The Melbourne Marathon festival of running took place on Sunday 9 October 2011 and I was a more than an interested observer knowing a few runners Mark and I have worked with throughout the year were lining up over the 10k, half marathon and the longer 42.195km race. The Melbourne Marathon can turn on all variants of our city’s famous fickle weather and Sunday was no exception, cool, windy and sometimes rainy conditions greeted thousands of runners as they toed the line in their respective events.
I elected to check-out the 10km road race first, a mixture of performance, passion and participation summed up the event with a great mix of elite speed machines, just above walking pace competitors, as well as everyone running and jogging in between. After spending most of the past few years observing and writing about running form, it’s fair to say that there were many different examples of running technique out there on display. Hats off to everyone who braved the cold weather and came out and ran no matter what their motivation or goal. It was great to see the moving train of runners winding their way around Melbourne’s iconic Botantic Gardens alongside everyone’s favorite running destination the 3.8km Tan Track.
At these types of events I always try and take my camera to capture examples of good running technique and once such example that stood out on the day was the strong running form of local athlete Amanda Paulin competing in the 10k. Amanda is a middle distance specialist, which is perhaps why she’s making running in a longer event look like an easy jog!

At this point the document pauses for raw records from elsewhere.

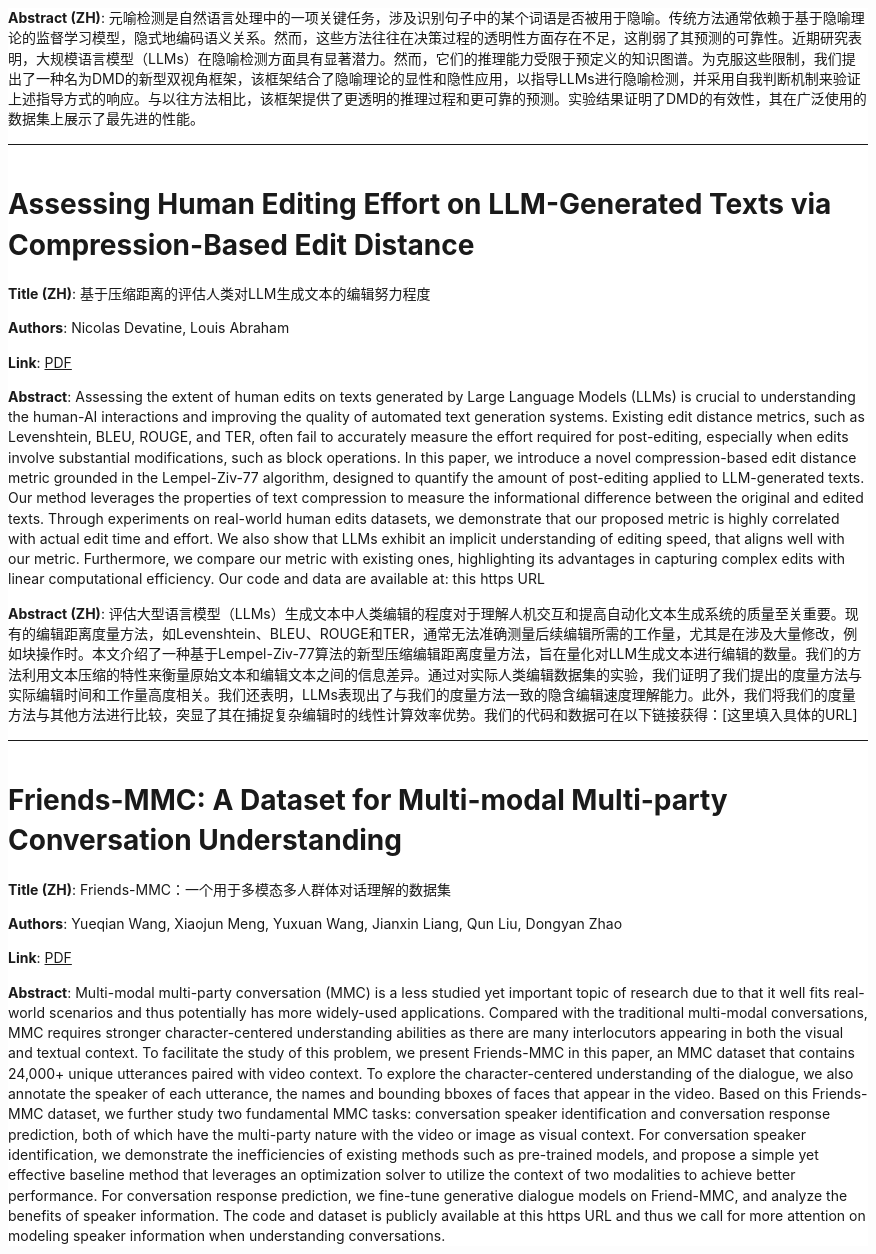 **Abstract (ZH)**: 元喻检测是自然语言处理中的一项关键任务，涉及识别句子中的某个词语是否被用于隐喻。传统方法通常依赖于基于隐喻理论的监督学习模型，隐式地编码语义关系。然而，这些方法往往在决策过程的透明性方面存在不足，这削弱了其预测的可靠性。近期研究表明，大规模语言模型（LLMs）在隐喻检测方面具有显著潜力。然而，它们的推理能力受限于预定义的知识图谱。为克服这些限制，我们提出了一种名为DMD的新型双视角框架，该框架结合了隐喻理论的显性和隐性应用，以指导LLMs进行隐喻检测，并采用自我判断机制来验证上述指导方式的响应。与以往方法相比，该框架提供了更透明的推理过程和更可靠的预测。实验结果证明了DMD的有效性，其在广泛使用的数据集上展示了最先进的性能。 

---
# Assessing Human Editing Effort on LLM-Generated Texts via Compression-Based Edit Distance 

**Title (ZH)**: 基于压缩距离的评估人类对LLM生成文本的编辑努力程度 

**Authors**: Nicolas Devatine, Louis Abraham  

**Link**: [PDF](https://arxiv.org/pdf/2412.17321)  

**Abstract**: Assessing the extent of human edits on texts generated by Large Language Models (LLMs) is crucial to understanding the human-AI interactions and improving the quality of automated text generation systems. Existing edit distance metrics, such as Levenshtein, BLEU, ROUGE, and TER, often fail to accurately measure the effort required for post-editing, especially when edits involve substantial modifications, such as block operations. In this paper, we introduce a novel compression-based edit distance metric grounded in the Lempel-Ziv-77 algorithm, designed to quantify the amount of post-editing applied to LLM-generated texts. Our method leverages the properties of text compression to measure the informational difference between the original and edited texts. Through experiments on real-world human edits datasets, we demonstrate that our proposed metric is highly correlated with actual edit time and effort. We also show that LLMs exhibit an implicit understanding of editing speed, that aligns well with our metric. Furthermore, we compare our metric with existing ones, highlighting its advantages in capturing complex edits with linear computational efficiency. Our code and data are available at: this https URL 

**Abstract (ZH)**: 评估大型语言模型（LLMs）生成文本中人类编辑的程度对于理解人机交互和提高自动化文本生成系统的质量至关重要。现有的编辑距离度量方法，如Levenshtein、BLEU、ROUGE和TER，通常无法准确测量后续编辑所需的工作量，尤其是在涉及大量修改，例如块操作时。本文介绍了一种基于Lempel-Ziv-77算法的新型压缩编辑距离度量方法，旨在量化对LLM生成文本进行编辑的数量。我们的方法利用文本压缩的特性来衡量原始文本和编辑文本之间的信息差异。通过对实际人类编辑数据集的实验，我们证明了我们提出的度量方法与实际编辑时间和工作量高度相关。我们还表明，LLMs表现出了与我们的度量方法一致的隐含编辑速度理解能力。此外，我们将我们的度量方法与其他方法进行比较，突显了其在捕捉复杂编辑时的线性计算效率优势。我们的代码和数据可在以下链接获得：[这里填入具体的URL] 

---
# Friends-MMC: A Dataset for Multi-modal Multi-party Conversation Understanding 

**Title (ZH)**: Friends-MMC：一个用于多模态多人群体对话理解的数据集 

**Authors**: Yueqian Wang, Xiaojun Meng, Yuxuan Wang, Jianxin Liang, Qun Liu, Dongyan Zhao  

**Link**: [PDF](https://arxiv.org/pdf/2412.17295)  

**Abstract**: Multi-modal multi-party conversation (MMC) is a less studied yet important topic of research due to that it well fits real-world scenarios and thus potentially has more widely-used applications. Compared with the traditional multi-modal conversations, MMC requires stronger character-centered understanding abilities as there are many interlocutors appearing in both the visual and textual context. To facilitate the study of this problem, we present Friends-MMC in this paper, an MMC dataset that contains 24,000+ unique utterances paired with video context. To explore the character-centered understanding of the dialogue, we also annotate the speaker of each utterance, the names and bounding bboxes of faces that appear in the video. Based on this Friends-MMC dataset, we further study two fundamental MMC tasks: conversation speaker identification and conversation response prediction, both of which have the multi-party nature with the video or image as visual context. For conversation speaker identification, we demonstrate the inefficiencies of existing methods such as pre-trained models, and propose a simple yet effective baseline method that leverages an optimization solver to utilize the context of two modalities to achieve better performance. For conversation response prediction, we fine-tune generative dialogue models on Friend-MMC, and analyze the benefits of speaker information. The code and dataset is publicly available at this https URL and thus we call for more attention on modeling speaker information when understanding conversations.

I’d missed out on the early stages of the marathon, but was keen to see how the runners were faring late in the race, the 37km mark was positioned on a testing climb alongside the botanical gardens and Melbourne’s famous 3.8km Tan running track. They were idyllic surroundings, not that you would notice if you were running and hauling your way inside the final 5km of a Marathon. The leaders looked epic and strong, what you’d expect from talented and hardworking runners, but it still gives you the chills when you see top level running at close range. Kenya’s Japhet Kipkorir emerged out of the gloom flanked by Melbourne’s finest constabulary on his way to defending his title and producing 2.11.12 in less than ideal conditions. He looked like he was running a 5k rather than the full Marathon distance.
Out of the gloom, Japhet Kipkorir making short work of the climb
Kenya’s Japhet Kipkorir – strength late in the race
Has this guy already run 37km? Kenya’s Japhet Kipkorir – running tall and with great strength.

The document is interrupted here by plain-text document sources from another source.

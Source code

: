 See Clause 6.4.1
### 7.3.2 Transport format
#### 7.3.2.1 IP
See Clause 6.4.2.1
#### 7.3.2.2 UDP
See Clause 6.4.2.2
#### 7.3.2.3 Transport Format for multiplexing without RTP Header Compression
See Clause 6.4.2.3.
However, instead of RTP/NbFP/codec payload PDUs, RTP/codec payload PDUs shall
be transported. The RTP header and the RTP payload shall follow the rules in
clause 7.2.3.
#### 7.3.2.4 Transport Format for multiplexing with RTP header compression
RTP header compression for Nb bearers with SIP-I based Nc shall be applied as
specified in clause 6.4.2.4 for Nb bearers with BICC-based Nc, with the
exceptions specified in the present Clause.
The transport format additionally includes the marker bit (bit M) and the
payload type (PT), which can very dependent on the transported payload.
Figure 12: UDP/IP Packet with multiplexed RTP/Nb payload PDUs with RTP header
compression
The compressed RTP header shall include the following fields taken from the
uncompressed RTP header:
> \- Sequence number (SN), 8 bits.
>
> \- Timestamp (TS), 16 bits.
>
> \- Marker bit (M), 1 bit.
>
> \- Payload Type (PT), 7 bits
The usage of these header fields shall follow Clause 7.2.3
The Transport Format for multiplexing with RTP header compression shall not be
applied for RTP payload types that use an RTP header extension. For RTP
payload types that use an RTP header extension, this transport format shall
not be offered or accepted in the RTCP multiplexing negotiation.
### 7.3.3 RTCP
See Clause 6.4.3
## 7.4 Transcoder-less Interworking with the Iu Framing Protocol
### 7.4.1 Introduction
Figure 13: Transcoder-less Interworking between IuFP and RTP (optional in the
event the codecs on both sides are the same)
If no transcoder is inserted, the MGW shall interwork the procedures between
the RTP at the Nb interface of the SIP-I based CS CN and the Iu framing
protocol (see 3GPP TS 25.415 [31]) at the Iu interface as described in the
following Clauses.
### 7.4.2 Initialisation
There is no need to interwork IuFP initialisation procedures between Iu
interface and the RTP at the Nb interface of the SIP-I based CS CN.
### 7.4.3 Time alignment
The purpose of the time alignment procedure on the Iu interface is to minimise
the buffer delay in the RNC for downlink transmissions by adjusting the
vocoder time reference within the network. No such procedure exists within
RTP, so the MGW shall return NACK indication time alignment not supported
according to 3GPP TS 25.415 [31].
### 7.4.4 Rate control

Julius Karinga showing signs of hurt but hanging on bravely to second place
Peter Nowill refueling and looking strong on his way to third place
Wondwosen Geleta shows determination on the climb
Commonwealth Games Marathon Silver Medalist Kenya’s Irene Mogaka on her way to victory
It seems a bit of a cruel end to the course to have to climb and then descent late in the race, I could only imagine the quads would have hurt some on this decline heading towards 38km.

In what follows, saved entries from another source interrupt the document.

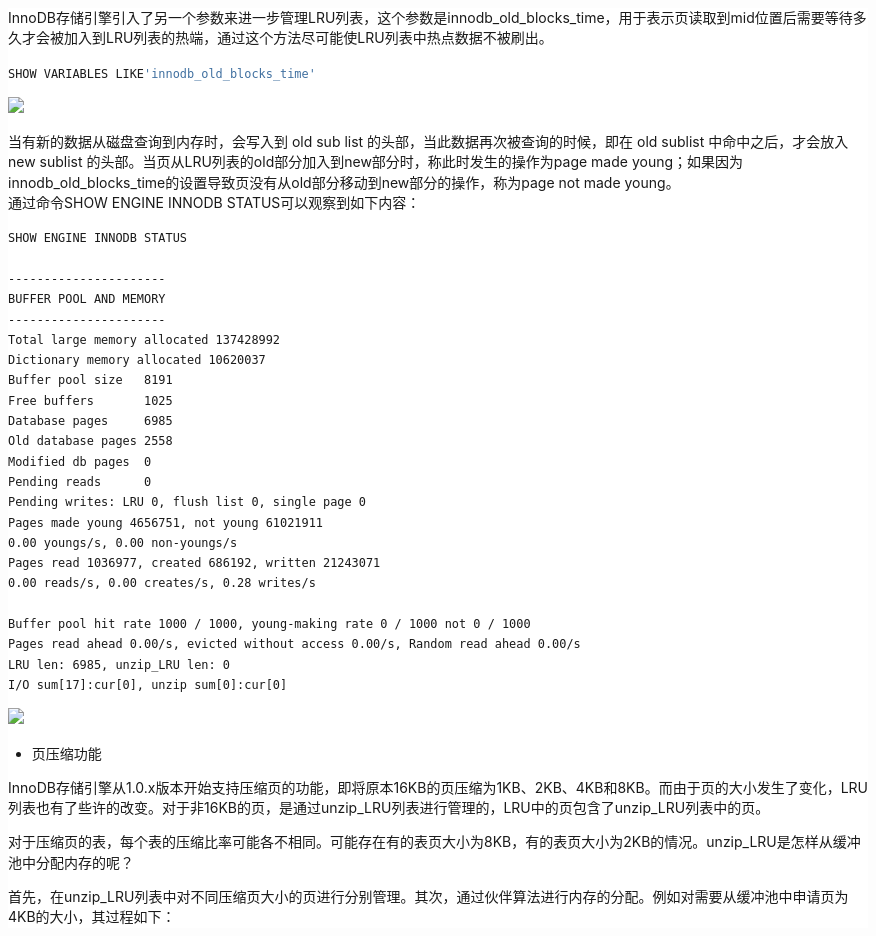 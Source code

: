 InnoDB存储引擎引入了另一个参数来进一步管理LRU列表，这个参数是innodb\_old\_blocks_time，用于表示页读取到mid位置后需要等待多久才会被加入到LRU列表的热端，通过这个方法尽可能使LRU列表中热点数据不被刷出。

```sql
SHOW VARIABLES LIKE'innodb_old_blocks_time'

```

![](https://p3-juejin.byteimg.com/tos-cn-i-k3u1fbpfcp/015578dcdbcb42e9b345b5aaee798cd5~tplv-k3u1fbpfcp-zoom-in-crop-mark:1512:0:0:0.awebp)
[](https://link.juejin.cn/?target=)

当有新的数据从磁盘查询到内存时，会写入到 old sub list 的头部，当此数据再次被查询的时候，即在 old sublist 中命中之后，才会放入 new sublist 的头部。当页从LRU列表的old部分加入到new部分时，称此时发生的操作为page made young；如果因为innodb\_old\_blocks_time的设置导致页没有从old部分移动到new部分的操作，称为page not made young。  
通过命令SHOW ENGINE INNODB STATUS可以观察到如下内容：

```arduino
SHOW ENGINE INNODB STATUS

----------------------
BUFFER POOL AND MEMORY
----------------------
Total large memory allocated 137428992
Dictionary memory allocated 10620037
Buffer pool size   8191  
Free buffers       1025  
Database pages     6985  
Old database pages 2558  
Modified db pages  0     
Pending reads      0
Pending writes: LRU 0, flush list 0, single page 0
Pages made young 4656751, not young 61021911  
0.00 youngs/s, 0.00 non-youngs/s   
Pages read 1036977, created 686192, written 21243071
0.00 reads/s, 0.00 creates/s, 0.28 writes/s

Buffer pool hit rate 1000 / 1000, young-making rate 0 / 1000 not 0 / 1000 
Pages read ahead 0.00/s, evicted without access 0.00/s, Random read ahead 0.00/s
LRU len: 6985, unzip_LRU len: 0
I/O sum[17]:cur[0], unzip sum[0]:cur[0]

```

![](https://p3-juejin.byteimg.com/tos-cn-i-k3u1fbpfcp/40d55cd96a2048bda2f08c1d0b1a40a6~tplv-k3u1fbpfcp-zoom-in-crop-mark:1512:0:0:0.awebp)
[](https://link.juejin.cn/?target=)

*   页压缩功能

InnoDB存储引擎从1.0.x版本开始支持压缩页的功能，即将原本16KB的页压缩为1KB、2KB、4KB和8KB。而由于页的大小发生了变化，LRU列表也有了些许的改变。对于非16KB的页，是通过unzip\_LRU列表进行管理的，LRU中的页包含了unzip\_LRU列表中的页。

对于压缩页的表，每个表的压缩比率可能各不相同。可能存在有的表页大小为8KB，有的表页大小为2KB的情况。unzip_LRU是怎样从缓冲池中分配内存的呢？

首先，在unzip_LRU列表中对不同压缩页大小的页进行分别管理。其次，通过伙伴算法进行内存的分配。例如对需要从缓冲池中申请页为4KB的大小，其过程如下：

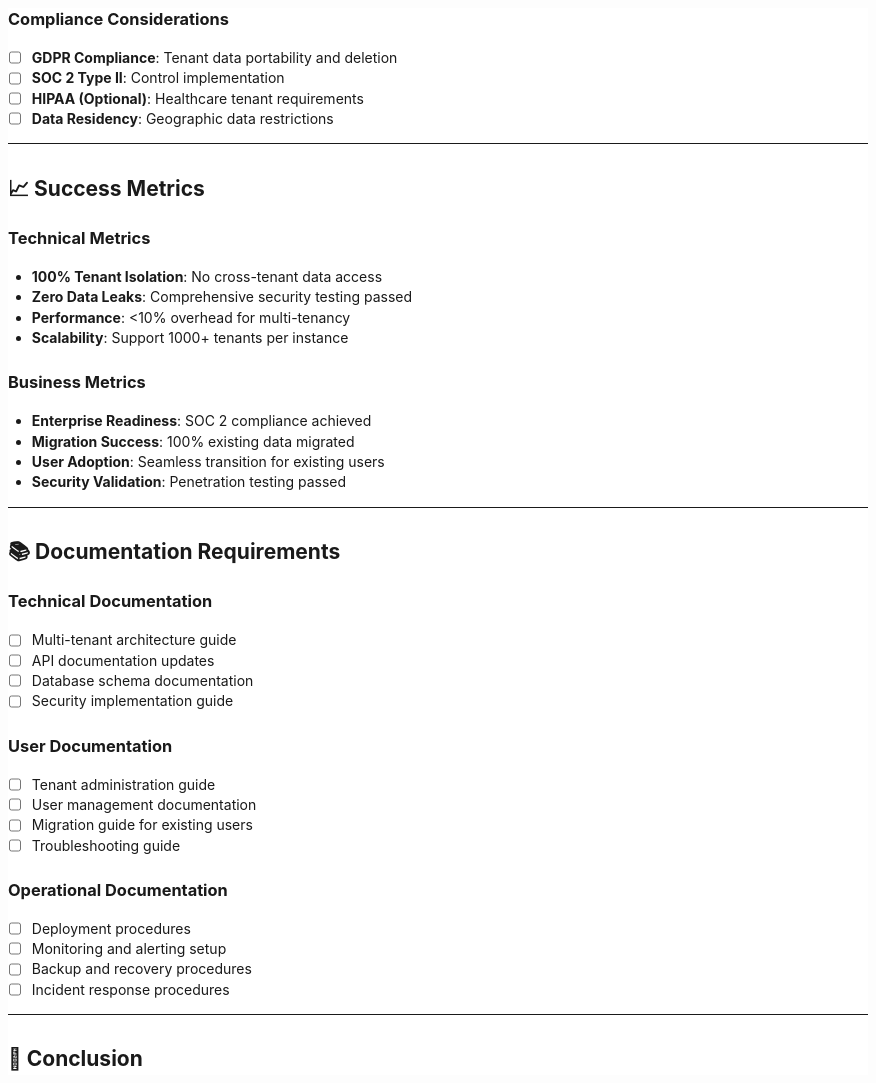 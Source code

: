 ### **Compliance Considerations**
- [ ] **GDPR Compliance**: Tenant data portability and deletion
- [ ] **SOC 2 Type II**: Control implementation
- [ ] **HIPAA (Optional)**: Healthcare tenant requirements
- [ ] **Data Residency**: Geographic data restrictions

---

## 📈 **Success Metrics**

### **Technical Metrics**
- **100% Tenant Isolation**: No cross-tenant data access
- **Zero Data Leaks**: Comprehensive security testing passed
- **Performance**: <10% overhead for multi-tenancy
- **Scalability**: Support 1000+ tenants per instance

### **Business Metrics**
- **Enterprise Readiness**: SOC 2 compliance achieved
- **Migration Success**: 100% existing data migrated
- **User Adoption**: Seamless transition for existing users
- **Security Validation**: Penetration testing passed

---

## 📚 **Documentation Requirements**

### **Technical Documentation**
- [ ] Multi-tenant architecture guide
- [ ] API documentation updates
- [ ] Database schema documentation
- [ ] Security implementation guide

### **User Documentation**
- [ ] Tenant administration guide
- [ ] User management documentation
- [ ] Migration guide for existing users
- [ ] Troubleshooting guide

### **Operational Documentation**
- [ ] Deployment procedures
- [ ] Monitoring and alerting setup
- [ ] Backup and recovery procedures
- [ ] Incident response procedures

---

## 🎯 **Conclusion**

The 20 minute personal best
A special mention to Jonathan Cahill who after staring in an earlier article about Orthotics and Nike Frees wiped a massive 20 minutes off his Marathon personal best to record an impressive 3.08 marathon wearing a pair of Adidas Adios marathon racers. No orthotics! The fact that he did this off three runs a week and his triathlon training suggests there is more than one way (in addition to high mileage) to run well over the marathon distance. Here’s Jonathan looking the goods with only about two miles to run.
The people’s four minute mile
Probably the most gut wrenching thing I saw while on course was runners beginning to drop off the three hour pacers, I guess because that’s a time I’d ultimately like to run and that many keen runners aspire to. I could feel their pain as that goal began slipping away. The pacers do an awesome job when you think about it, even if running their respective speeds is well within their ability, they also have to carry the flag and shout encouragement!
The seductive mistress
After swearing I wouldn’t have a crack at it again for a few more years after abandoning my buildup to the Paris Marathon a couple of years back when my brother developed a stress fracture and I was knocked off my game after initially failing a medical for the event. Having to stop running and wait three weeks to endure various tests to get the all clear wasn’t the ideal build up. So the closest I came to breaking my goal of running under the three hour mark was breaking the cardiac stress testing protocol on the Epworth Hospital treadmill!
But the Marathon is a seductive mistress and watching the raw courage and determination of runners competing in the race had me looking for a place to sign up for the 2012 event! Perhaps only other runners will truly understand the emotional involvement you develop when you’re watching an event like the Marathon unfold. By the time I packed up and headed for home I was churning on the inside and pumped full of admiration for the runners I’d watched out there on the course.
Well done to every runner out there who overcame their own struggles and adversities just to get to the start line and then to grit it out over 42.195 kilometers is an awesome effort. I may see you next year.